The inefficiency of machine learning is partly a function of how such systems are created. Neural networks are typically developed by generating an initial model, tweaking a few parameters, trying it again, and then rinsing and repeating. But this approach means that significant time, energy and computing resources are spent on a project before anyone knows if it will actually work.
MIT graduate student Jonathan Rosenfeld likens it to the 17th century scientists seeking to understand gravity and the motion of planets. He says that the way we develop machine learning systems today - in the absence of such understandings - has limited predictive power and is thus very inefficient.
"There still isn't a unified way to predict how well a neural network will perform given certain factors like the shape of the model or the amount of data it's been trained on," says Rosenfeld, who recently developed a new framework on the topic with colleagues at MIT's Computer Science and Artificial Intelligence Lab (CSAIL). "We wanted to explore whether we could move machine learning forward by trying to understand the different relationships that affect the accuracy of a network."
The CSAIL team's new framework looks at a given algorithm at a smaller scale, and, based on factors like its shape, can predict how well it will perform on a larger scale. This allows a data scientist to determine if it's worth continuing to devote more resources to train the system further.
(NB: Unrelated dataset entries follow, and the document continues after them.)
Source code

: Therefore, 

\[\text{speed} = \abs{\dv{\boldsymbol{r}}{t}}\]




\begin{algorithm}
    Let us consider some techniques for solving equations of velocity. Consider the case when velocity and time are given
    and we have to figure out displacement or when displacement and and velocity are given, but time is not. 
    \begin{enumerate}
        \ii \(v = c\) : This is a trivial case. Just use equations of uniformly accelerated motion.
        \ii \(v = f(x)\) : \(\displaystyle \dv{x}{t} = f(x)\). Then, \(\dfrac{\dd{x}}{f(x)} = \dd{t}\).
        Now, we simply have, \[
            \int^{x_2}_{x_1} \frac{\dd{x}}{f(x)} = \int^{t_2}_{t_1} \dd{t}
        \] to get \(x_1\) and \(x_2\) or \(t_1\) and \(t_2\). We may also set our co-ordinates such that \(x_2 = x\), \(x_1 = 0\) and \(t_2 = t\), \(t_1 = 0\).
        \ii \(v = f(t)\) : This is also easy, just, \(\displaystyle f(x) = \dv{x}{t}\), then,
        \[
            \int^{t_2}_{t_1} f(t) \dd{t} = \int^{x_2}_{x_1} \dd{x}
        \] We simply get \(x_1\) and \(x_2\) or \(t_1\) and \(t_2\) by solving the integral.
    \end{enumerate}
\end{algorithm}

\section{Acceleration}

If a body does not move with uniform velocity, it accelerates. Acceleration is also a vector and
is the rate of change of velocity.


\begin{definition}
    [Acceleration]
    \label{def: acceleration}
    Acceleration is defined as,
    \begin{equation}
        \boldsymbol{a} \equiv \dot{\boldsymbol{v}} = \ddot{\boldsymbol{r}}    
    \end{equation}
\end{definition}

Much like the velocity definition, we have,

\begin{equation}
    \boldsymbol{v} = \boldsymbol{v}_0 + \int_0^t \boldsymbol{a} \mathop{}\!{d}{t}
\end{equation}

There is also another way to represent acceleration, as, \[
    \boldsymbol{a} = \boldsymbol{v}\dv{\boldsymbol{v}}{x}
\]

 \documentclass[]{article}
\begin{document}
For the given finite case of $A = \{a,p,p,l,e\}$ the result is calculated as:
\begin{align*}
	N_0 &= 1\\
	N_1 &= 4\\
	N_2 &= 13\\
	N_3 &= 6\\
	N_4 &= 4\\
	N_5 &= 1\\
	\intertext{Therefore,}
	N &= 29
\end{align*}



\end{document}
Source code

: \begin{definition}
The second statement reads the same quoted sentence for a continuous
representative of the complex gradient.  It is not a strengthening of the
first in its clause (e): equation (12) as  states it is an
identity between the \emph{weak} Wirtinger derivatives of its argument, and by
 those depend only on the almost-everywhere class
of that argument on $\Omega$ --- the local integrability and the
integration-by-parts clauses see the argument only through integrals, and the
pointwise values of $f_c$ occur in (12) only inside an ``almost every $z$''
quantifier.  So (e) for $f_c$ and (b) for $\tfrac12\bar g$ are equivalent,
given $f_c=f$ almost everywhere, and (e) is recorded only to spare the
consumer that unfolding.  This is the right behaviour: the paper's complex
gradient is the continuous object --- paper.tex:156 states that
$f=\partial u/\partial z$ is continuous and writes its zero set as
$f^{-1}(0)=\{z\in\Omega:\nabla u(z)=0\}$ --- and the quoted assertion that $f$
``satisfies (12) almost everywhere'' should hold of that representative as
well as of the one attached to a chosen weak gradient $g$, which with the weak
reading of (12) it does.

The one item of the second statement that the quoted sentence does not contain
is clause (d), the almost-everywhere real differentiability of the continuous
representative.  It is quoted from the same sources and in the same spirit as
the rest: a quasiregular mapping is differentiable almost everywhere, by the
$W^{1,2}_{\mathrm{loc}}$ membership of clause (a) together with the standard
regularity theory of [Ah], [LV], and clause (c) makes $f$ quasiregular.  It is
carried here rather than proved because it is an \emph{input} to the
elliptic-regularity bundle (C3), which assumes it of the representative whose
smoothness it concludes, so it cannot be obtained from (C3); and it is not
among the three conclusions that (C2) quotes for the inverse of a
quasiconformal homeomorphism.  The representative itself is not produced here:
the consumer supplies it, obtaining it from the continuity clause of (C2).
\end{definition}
"Our approach tells us things like the amount of data needed for an architecture to deliver a specific target performance, or the most computationally efficient trade-off between data and model size," says MIT professor Nir Shavit, who co-wrote the new paper with Rosenfeld, former PhD student Yonatan Belinkov and Amir Rosenfeld of York University. "We view these findings as having far-reaching implications in the field by allowing researchers in academia and industry to better understand the relationships between the different factors that have to be weighed when developing deep learning models, and to do so with the limited computational resources available to academics."
The framework allowed researchers to accurately predict performance at the large model and data scales using fifty times less computational power.
The aspect of deep learning performance that the team focused on is the so-called "generalization error," which refers to the error generated when an algorithm is tested on real-world data. The team utilized the concept of model scaling, which involves changing the model shape in specific ways to see its effect on the error.
As a next step, the team plans to explore the underlying theories of what makes a specific algorithm's performance succeed or fail. This includes experimenting with other factors that may impact the training of deep learning models.